There is the fire, the dry taste of dust in his mouth, the sharp and searing hole in his side and the pain, ebbing and pulsing and reaching every inch of his body. There is the heat, sweltering, first of the flames and then of the dry Afghani sun and of the last real talk he had with his father in the summer before college. Something moves beside him (behind, to the right, has to remember these things), rubble shifting in its wake, and he can only wonder how long it will be until he is crushed before the nuance slips away again.

He is thousands of years in the future, staring out the windows at the vast red desert before him and wondering where it has all gone. A voice crackles in his ear, but it is not McKay, persisting in his repartee after all these years; it is vague, indistinguishable, though its message is clear, and he does not know what to make of it until he is sitting on the pier with Rodney and drinking the last of his case. You should have told us, he says, sincere and a little bit hurt. John has nothing to say, so he says nothing at all, picking at the label of his beer bottle and asking Rodney if he knows the history of Guinness Stout.

I don't know, Ronon replies, dark eyes flitting over the deep stain in John's side as his hands work at the rubble. Look, if I could just get this beam up–

It's their only chance. Either he tries to take the helm and crashes them horribly into the atmosphere, they drift endlessly through the empty vacuum of space, or they get very lucky and the Daedalus picks up their signatures and beams them up. The latter seems the least likely, but both other paths end in death (slow death or quick death, McKay likes to add) and even with a gun wound in his shoulder, he is still ever the optimist. They just need to wait for rescue, and hopefully he hasn't bled out by then.

Stalling's gonna be pissed, Holloway tells him, shoving a canteen in his face with a smile he knows well.
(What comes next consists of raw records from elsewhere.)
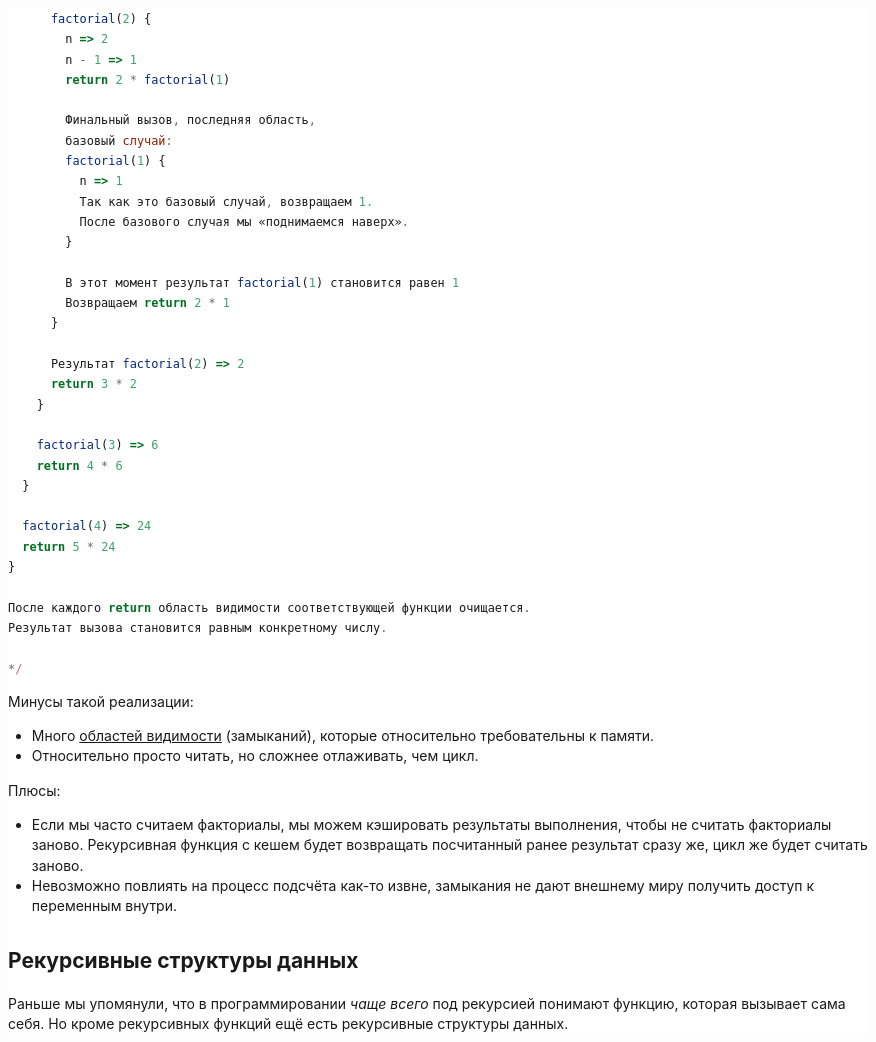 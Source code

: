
 ```js
      factorial(2) {
        n => 2
        n - 1 => 1
        return 2 * factorial(1)

        Финальный вызов, последняя область,
        базовый случай:
        factorial(1) {
          n => 1
          Так как это базовый случай, возвращаем 1.
          После базового случая мы «поднимаемся наверх».
        }

        В этот момент результат factorial(1) становится равен 1
        Возвращаем return 2 * 1
      }

      Результат factorial(2) => 2
      return 3 * 2
    }

    factorial(3) => 6
    return 4 * 6
  }

  factorial(4) => 24
  return 5 * 24
}

После каждого return область видимости соответствующей функции очищается.
Результат вызова становится равным конкретному числу.

*/
```

Минусы такой реализации:

- Много [областей видимости](/js/articles/closures/) (замыканий), которые относительно требовательны к памяти.
- Относительно просто читать, но сложнее отлаживать, чем цикл.

Плюсы:

- Если мы часто считаем факториалы, мы можем кэшировать результаты выполнения, чтобы не считать факториалы заново. Рекурсивная функция с кешем будет возвращать посчитанный ранее результат сразу же, цикл же будет считать заново.
- Невозможно повлиять на процесс подсчёта как-то извне, замыкания не дают внешнему миру получить доступ к переменным внутри.

## Рекурсивные структуры данных

Раньше мы упомянули, что в программировании _чаще всего_ под рекурсией понимают функцию, которая вызывает сама себя. Но кроме рекурсивных функций ещё есть рекурсивные структуры данных.
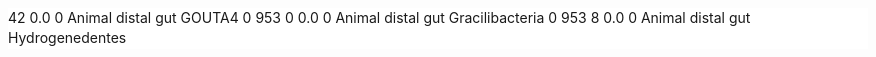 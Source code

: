 </td>
<td style="text-align:right;">
42
</td>
<td style="text-align:right;">
0.0
</td>
<td style="text-align:right;">
0
</td>
</tr>
<tr>
<td style="text-align:left;">
Animal distal gut
</td>
<td style="text-align:left;">
GOUTA4
</td>
<td style="text-align:right;">
0
</td>
<td style="text-align:right;">
953
</td>
<td style="text-align:right;">
0
</td>
<td style="text-align:right;">
0.0
</td>
<td style="text-align:right;">
0
</td>
</tr>
<tr>
<td style="text-align:left;">
Animal distal gut
</td>
<td style="text-align:left;">
Gracilibacteria
</td>
<td style="text-align:right;">
0
</td>
<td style="text-align:right;">
953
</td>
<td style="text-align:right;">
8
</td>
<td style="text-align:right;">
0.0
</td>
<td style="text-align:right;">
0
</td>
</tr>
<tr>
<td style="text-align:left;">
Animal distal gut
</td>
<td style="text-align:left;">
Hydrogenedentes
</td>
Our best pilot went and crashed his goddamn plane in the sand, and John just smiles right back, because what else can he do? He's got broken bones and open wounds and he's bleeding out into the sand (dirt, really, it had stopped being desert two miles ago) and his head hurts a lot, and he's back beneath the rubble with sharp pressure in his side, Ronon's hands heavy and rough as he pulls a pressure bandage tight around his midriff.

He tries to tell Ronon to leave, to claw his way out and save himself because unless they get some sort of miracle (all his team members were in the blast or are currently kidnapped, so he doubts it, but he has trouble thinking about things in abstract terms like that right now) they are both going to die, but he wouldn't, John knows, wrong way, chief, because he would sooner die down here than live in regret on the surface, because John knows exactly how that feels and would do the same if it were reversed, and he does, he just needs to throw it in reverse, get the darn thing to slow down before it collides with the earth and he's coming in too fast, too steep.
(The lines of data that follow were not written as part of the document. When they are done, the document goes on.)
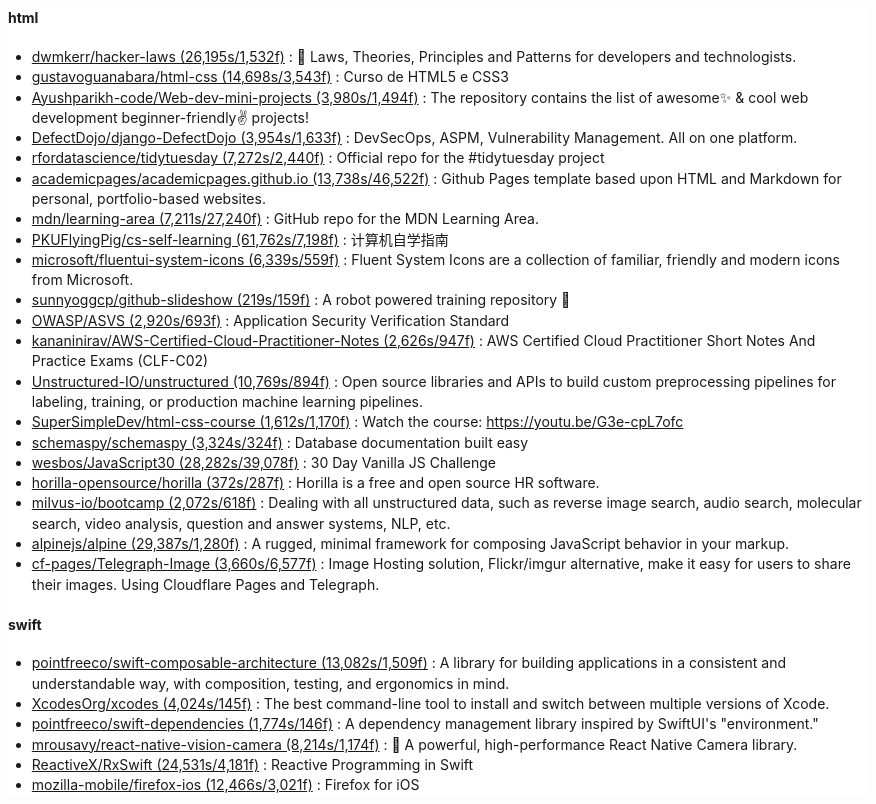 #### html
* [dwmkerr/hacker-laws (26,195s/1,532f)](https://github.com/dwmkerr/hacker-laws) : 🧠 Laws, Theories, Principles and Patterns for developers and technologists.
* [gustavoguanabara/html-css (14,698s/3,543f)](https://github.com/gustavoguanabara/html-css) : Curso de HTML5 e CSS3
* [Ayushparikh-code/Web-dev-mini-projects (3,980s/1,494f)](https://github.com/Ayushparikh-code/Web-dev-mini-projects) : The repository contains the list of awesome✨ & cool web development beginner-friendly✌️ projects!
* [DefectDojo/django-DefectDojo (3,954s/1,633f)](https://github.com/DefectDojo/django-DefectDojo) : DevSecOps, ASPM, Vulnerability Management. All on one platform.
* [rfordatascience/tidytuesday (7,272s/2,440f)](https://github.com/rfordatascience/tidytuesday) : Official repo for the #tidytuesday project
* [academicpages/academicpages.github.io (13,738s/46,522f)](https://github.com/academicpages/academicpages.github.io) : Github Pages template based upon HTML and Markdown for personal, portfolio-based websites.
* [mdn/learning-area (7,211s/27,240f)](https://github.com/mdn/learning-area) : GitHub repo for the MDN Learning Area.
* [PKUFlyingPig/cs-self-learning (61,762s/7,198f)](https://github.com/PKUFlyingPig/cs-self-learning) : 计算机自学指南
* [microsoft/fluentui-system-icons (6,339s/559f)](https://github.com/microsoft/fluentui-system-icons) : Fluent System Icons are a collection of familiar, friendly and modern icons from Microsoft.
* [sunnyoggcp/github-slideshow (219s/159f)](https://github.com/sunnyoggcp/github-slideshow) : A robot powered training repository 🤖
* [OWASP/ASVS (2,920s/693f)](https://github.com/OWASP/ASVS) : Application Security Verification Standard
* [kananinirav/AWS-Certified-Cloud-Practitioner-Notes (2,626s/947f)](https://github.com/kananinirav/AWS-Certified-Cloud-Practitioner-Notes) : AWS Certified Cloud Practitioner Short Notes And Practice Exams (CLF-C02)
* [Unstructured-IO/unstructured (10,769s/894f)](https://github.com/Unstructured-IO/unstructured) : Open source libraries and APIs to build custom preprocessing pipelines for labeling, training, or production machine learning pipelines.
* [SuperSimpleDev/html-css-course (1,612s/1,170f)](https://github.com/SuperSimpleDev/html-css-course) : Watch the course: https://youtu.be/G3e-cpL7ofc
* [schemaspy/schemaspy (3,324s/324f)](https://github.com/schemaspy/schemaspy) : Database documentation built easy
* [wesbos/JavaScript30 (28,282s/39,078f)](https://github.com/wesbos/JavaScript30) : 30 Day Vanilla JS Challenge
* [horilla-opensource/horilla (372s/287f)](https://github.com/horilla-opensource/horilla) : Horilla is a free and open source HR software.
* [milvus-io/bootcamp (2,072s/618f)](https://github.com/milvus-io/bootcamp) : Dealing with all unstructured data, such as reverse image search, audio search, molecular search, video analysis, question and answer systems, NLP, etc.
* [alpinejs/alpine (29,387s/1,280f)](https://github.com/alpinejs/alpine) : A rugged, minimal framework for composing JavaScript behavior in your markup.
* [cf-pages/Telegraph-Image (3,660s/6,577f)](https://github.com/cf-pages/Telegraph-Image) : Image Hosting solution, Flickr/imgur alternative, make it easy for users to share their images. Using Cloudflare Pages and Telegraph.

#### swift
* [pointfreeco/swift-composable-architecture (13,082s/1,509f)](https://github.com/pointfreeco/swift-composable-architecture) : A library for building applications in a consistent and understandable way, with composition, testing, and ergonomics in mind.
* [XcodesOrg/xcodes (4,024s/145f)](https://github.com/XcodesOrg/xcodes) : The best command-line tool to install and switch between multiple versions of Xcode.
* [pointfreeco/swift-dependencies (1,774s/146f)](https://github.com/pointfreeco/swift-dependencies) : A dependency management library inspired by SwiftUI's "environment."
* [mrousavy/react-native-vision-camera (8,214s/1,174f)](https://github.com/mrousavy/react-native-vision-camera) : 📸 A powerful, high-performance React Native Camera library.
* [ReactiveX/RxSwift (24,531s/4,181f)](https://github.com/ReactiveX/RxSwift) : Reactive Programming in Swift
* [mozilla-mobile/firefox-ios (12,466s/3,021f)](https://github.com/mozilla-mobile/firefox-ios) : Firefox for iOS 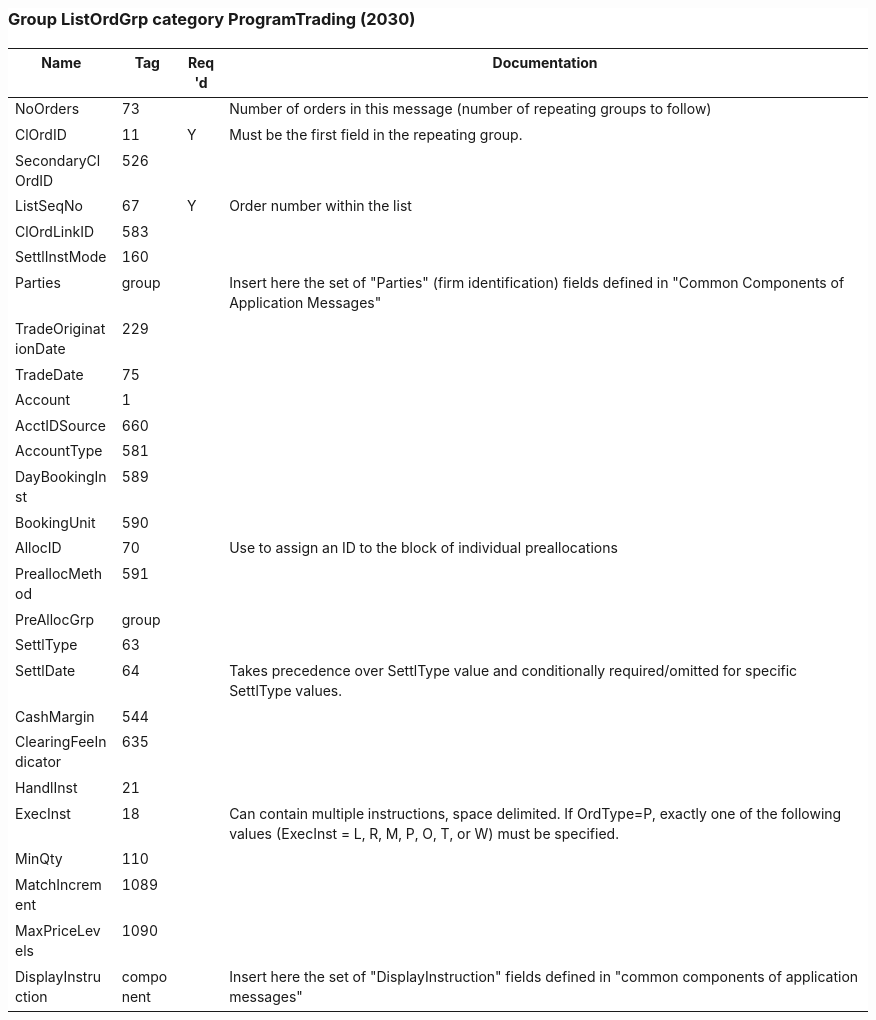 ### Group ListOrdGrp category ProgramTrading (2030)

| Name                        | Tag       | Req'd | Documentation                                                                                                                               |
|-----------------------------|-----------|----------|-------------------------------------------------------------------------------------------------------------------------------|
| NoOrders                    | 73        |       | Number of orders in this message (number of repeating groups to follow)                                                                                                                               |
| ClOrdID                     | 11        |   Y   | Must be the first field in the repeating group.                                                                                                                               |
| SecondaryClOrdID            | 526       |       |                                                                                                                                |
| ListSeqNo                   | 67        |   Y   | Order number within the list                                                                                                                               |
| ClOrdLinkID                 | 583       |       |                                                                                                                                |
| SettlInstMode               | 160       |       |                                                                                                                                |
| Parties                     | group     |       | Insert here the set of "Parties" (firm identification) fields defined in "Common Components of Application Messages"                                                                                                      |
| TradeOriginationDate        | 229       |       |                                                                                                                                |
| TradeDate                   | 75        |       |                                                                                                                                |
| Account                     | 1         |       |                                                                                                                                |
| AcctIDSource                | 660       |       |                                                                                                                                |
| AccountType                 | 581       |       |                                                                                                                                |
| DayBookingInst              | 589       |       |                                                                                                                                |
| BookingUnit                 | 590       |       |                                                                                                                                |
| AllocID                     | 70        |       | Use to assign an ID to the block of individual preallocations                                                                                                                               |
| PreallocMethod              | 591       |       |                                                                                                                                |
| PreAllocGrp                 | group     |       |                                                                                                                                |
| SettlType                   | 63        |       |                                                                                                                                |
| SettlDate                   | 64        |       | Takes precedence over SettlType value and conditionally required/omitted for specific SettlType values.                                                                                                                   |
| CashMargin                  | 544       |       |                                                                                                                                |
| ClearingFeeIndicator        | 635       |       |                                                                                                                                |
| HandlInst                   | 21        |       |                                                                                                                                |
| ExecInst                    | 18        |       | Can contain multiple instructions, space delimited. If OrdType=P, exactly one of the following values (ExecInst = L, R, M, P, O, T, or W) must be specified.                                                              |
| MinQty                      | 110       |       |                                                                                                                                |
| MatchIncrement              | 1089      |       |                                                                                                                                |
| MaxPriceLevels              | 1090      |       |                                                                                                                                |
| DisplayInstruction          | component |       | Insert here the set of "DisplayInstruction" fields defined in "common components of application messages"                                                                                                                 |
There are candles again, only this time there is a gun in his hand and they are not candles at all. There is a deep roaring, like a river after heavy rainfall only it is heavier, thicker and closer and it is inside his head, consuming. He is vaguely aware of Rodney, hands calloused in strange places and pressed firmly on his shoulders, in the small of his back, cool against his forehead, whispers of you were there for too long and a hushed thank God, thank God. The city has taken almost as much as it has given, and he had nearly been swept up in it, pulled under the surface by the very device that acts as its core.

He is there again, back before he started, soaring over the wide blue ocean (too blue, a distinctly different colour to Earth's) in a chair the same but different, and then he is not soaring but falling, hurtling into turbulent waters and shaking the world apart. When he comes to he sees the ship beside him, sees the trees that are not of his planet at all, and he wonders if his dream of wide open blue is what caused them to crash in the first place, just as his knowledge of the future is what caused the building to come crashing down around them.
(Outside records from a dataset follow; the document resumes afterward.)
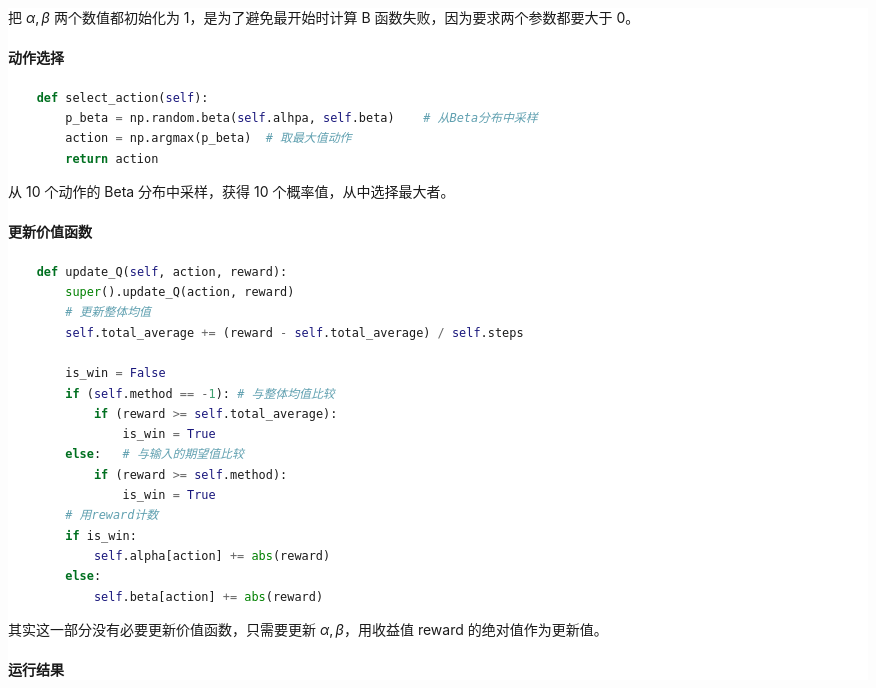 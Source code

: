把 $\alpha,\beta$ 两个数值都初始化为 1，是为了避免最开始时计算 B 函数失败，因为要求两个参数都要大于 0。


#### 动作选择

```python
    def select_action(self):
        p_beta = np.random.beta(self.alhpa, self.beta)    # 从Beta分布中采样
        action = np.argmax(p_beta)  # 取最大值动作
        return action
```

从 10 个动作的 Beta 分布中采样，获得 10 个概率值，从中选择最大者。

#### 更新价值函数

```python
    def update_Q(self, action, reward):
        super().update_Q(action, reward)
        # 更新整体均值
        self.total_average += (reward - self.total_average) / self.steps

        is_win = False        
        if (self.method == -1): # 与整体均值比较
            if (reward >= self.total_average):
                is_win = True
        else:   # 与输入的期望值比较
            if (reward >= self.method):
                is_win = True
        # 用reward计数
        if is_win:
            self.alpha[action] += abs(reward)
        else:
            self.beta[action] += abs(reward)

```

其实这一部分没有必要更新价值函数，只需要更新 $\alpha,\beta$，用收益值 reward 的绝对值作为更新值。

#### 运行结果

<center> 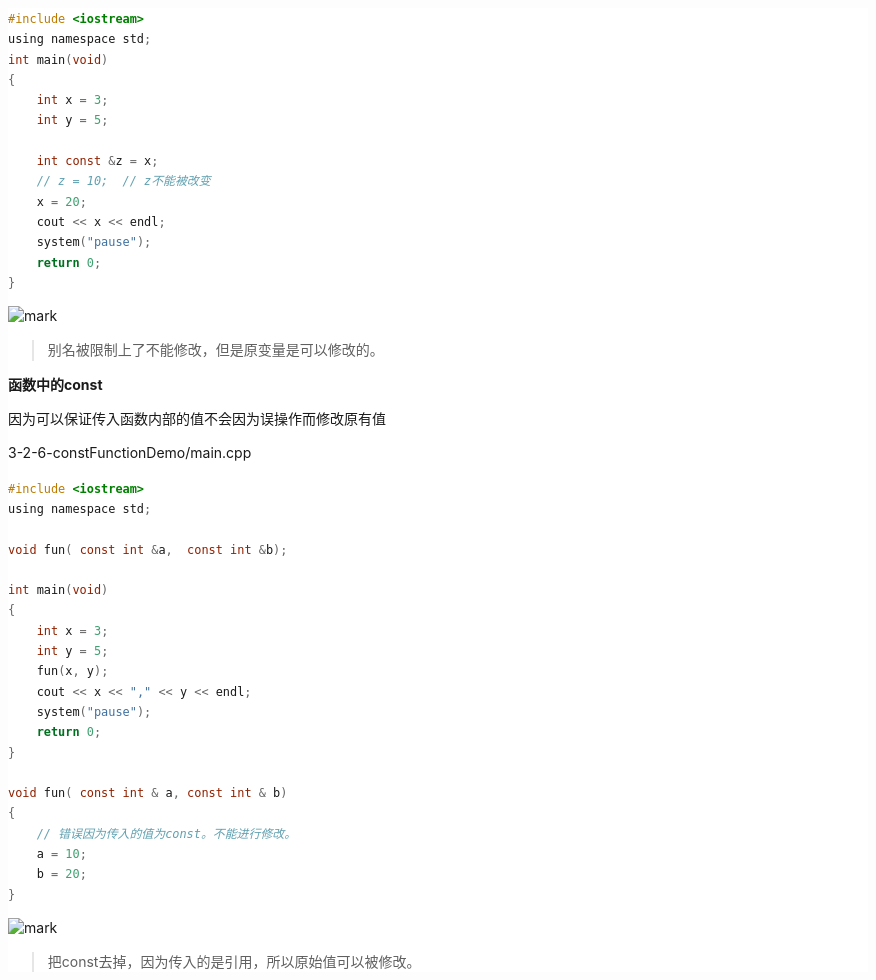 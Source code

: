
 ```c
#include <iostream>
using namespace std;
int main(void)
{
	int x = 3;
	int y = 5;

	int const &z = x;
	// z = 10;  // z不能被改变
	x = 20;
	cout << x << endl;
	system("pause");
	return 0;
}
```

![mark](http://myphoto.mtianyan.cn/blog/180708/g955d47Dbe.png?imageslim)

>别名被限制上了不能修改，但是原变量是可以修改的。

**函数中的const**

因为可以保证传入函数内部的值不会因为误操作而修改原有值

3-2-6-constFunctionDemo/main.cpp

```c
#include <iostream>
using namespace std;

void fun( const int &a,  const int &b);

int main(void)
{
	int x = 3;
	int y = 5;
	fun(x, y);
	cout << x << "," << y << endl;
	system("pause");
	return 0;
}

void fun( const int & a, const int & b)
{
	// 错误因为传入的值为const。不能进行修改。
	a = 10;
	b = 20;
}
```

![mark](http://myphoto.mtianyan.cn/blog/180708/g072iFBK9f.png?imageslim)

>把const去掉，因为传入的是引用，所以原始值可以被修改。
It is still unsettled, groaning and scrabbling above him, but as Ronon gives him a nudge he realises that it is not the ruins, but those above them, clawing their way down to him. He raises his gun to the sky (he does not remember picking it up, but thinks of firm hands around his and the cool grip of the weapon between them), waiting for dusty light to filter through, and then there is only clean air and the cold metal floor of the infirmary.